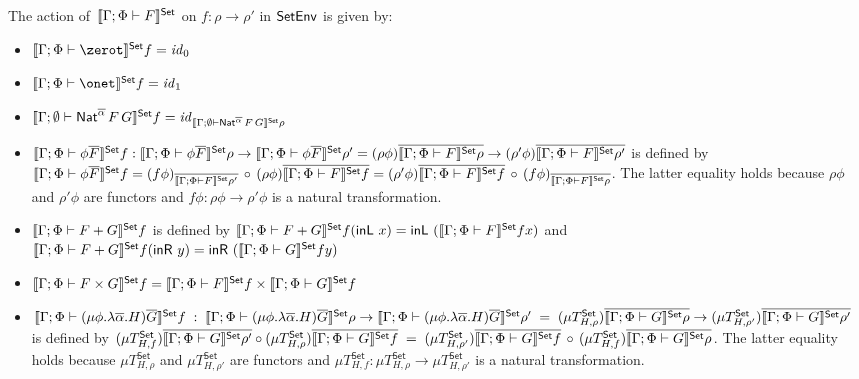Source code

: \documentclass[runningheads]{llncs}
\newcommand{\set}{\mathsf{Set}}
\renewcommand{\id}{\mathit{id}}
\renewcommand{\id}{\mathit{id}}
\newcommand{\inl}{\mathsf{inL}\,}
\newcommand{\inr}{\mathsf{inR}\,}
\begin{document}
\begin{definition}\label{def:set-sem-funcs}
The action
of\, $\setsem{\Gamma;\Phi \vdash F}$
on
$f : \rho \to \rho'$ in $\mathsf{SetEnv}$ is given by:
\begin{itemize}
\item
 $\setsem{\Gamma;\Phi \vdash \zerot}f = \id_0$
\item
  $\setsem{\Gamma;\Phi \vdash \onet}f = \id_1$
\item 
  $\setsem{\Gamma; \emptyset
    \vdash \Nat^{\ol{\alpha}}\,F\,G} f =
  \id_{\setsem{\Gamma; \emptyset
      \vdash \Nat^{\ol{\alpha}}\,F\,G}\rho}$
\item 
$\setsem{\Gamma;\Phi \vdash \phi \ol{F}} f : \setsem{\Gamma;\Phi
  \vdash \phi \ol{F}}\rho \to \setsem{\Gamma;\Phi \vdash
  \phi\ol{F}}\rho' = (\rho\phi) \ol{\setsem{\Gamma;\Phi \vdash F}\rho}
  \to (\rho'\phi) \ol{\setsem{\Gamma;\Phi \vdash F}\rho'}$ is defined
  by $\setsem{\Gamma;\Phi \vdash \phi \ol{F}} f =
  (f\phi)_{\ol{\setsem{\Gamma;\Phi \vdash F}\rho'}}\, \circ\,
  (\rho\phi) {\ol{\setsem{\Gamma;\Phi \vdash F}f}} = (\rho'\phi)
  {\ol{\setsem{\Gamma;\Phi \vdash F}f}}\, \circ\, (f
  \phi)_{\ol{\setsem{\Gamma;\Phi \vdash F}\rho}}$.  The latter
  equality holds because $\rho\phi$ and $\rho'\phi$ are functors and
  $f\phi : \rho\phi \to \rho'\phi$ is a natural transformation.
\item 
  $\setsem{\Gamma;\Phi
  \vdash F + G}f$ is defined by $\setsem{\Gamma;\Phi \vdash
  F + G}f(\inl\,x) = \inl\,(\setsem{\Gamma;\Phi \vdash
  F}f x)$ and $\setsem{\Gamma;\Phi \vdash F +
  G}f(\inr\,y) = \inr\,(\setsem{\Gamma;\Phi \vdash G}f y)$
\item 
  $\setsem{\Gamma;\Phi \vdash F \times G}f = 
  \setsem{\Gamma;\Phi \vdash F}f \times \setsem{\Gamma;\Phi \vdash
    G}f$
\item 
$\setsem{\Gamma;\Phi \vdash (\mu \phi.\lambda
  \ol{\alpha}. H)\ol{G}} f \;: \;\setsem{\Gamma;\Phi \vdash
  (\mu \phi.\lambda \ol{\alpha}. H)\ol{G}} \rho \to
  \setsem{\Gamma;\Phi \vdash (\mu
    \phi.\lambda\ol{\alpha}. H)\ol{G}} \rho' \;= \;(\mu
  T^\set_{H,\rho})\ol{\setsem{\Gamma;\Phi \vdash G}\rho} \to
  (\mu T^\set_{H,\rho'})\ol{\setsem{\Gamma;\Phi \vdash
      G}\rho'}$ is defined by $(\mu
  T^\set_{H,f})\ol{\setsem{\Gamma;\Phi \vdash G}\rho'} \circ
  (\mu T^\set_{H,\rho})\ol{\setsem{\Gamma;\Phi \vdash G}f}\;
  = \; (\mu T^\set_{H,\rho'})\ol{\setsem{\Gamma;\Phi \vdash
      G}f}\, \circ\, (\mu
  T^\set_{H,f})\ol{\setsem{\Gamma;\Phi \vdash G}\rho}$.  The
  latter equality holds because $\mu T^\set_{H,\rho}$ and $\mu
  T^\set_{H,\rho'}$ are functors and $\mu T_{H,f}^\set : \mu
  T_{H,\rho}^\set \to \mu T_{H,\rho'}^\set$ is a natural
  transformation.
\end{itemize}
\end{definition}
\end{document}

==================================================

**Task goal**
Return all lines from the data above with "transformation" in them.

**Worked solution**
  $f\phi : \rho\phi \to \rho'\phi$ is a natural transformation.
  transformation.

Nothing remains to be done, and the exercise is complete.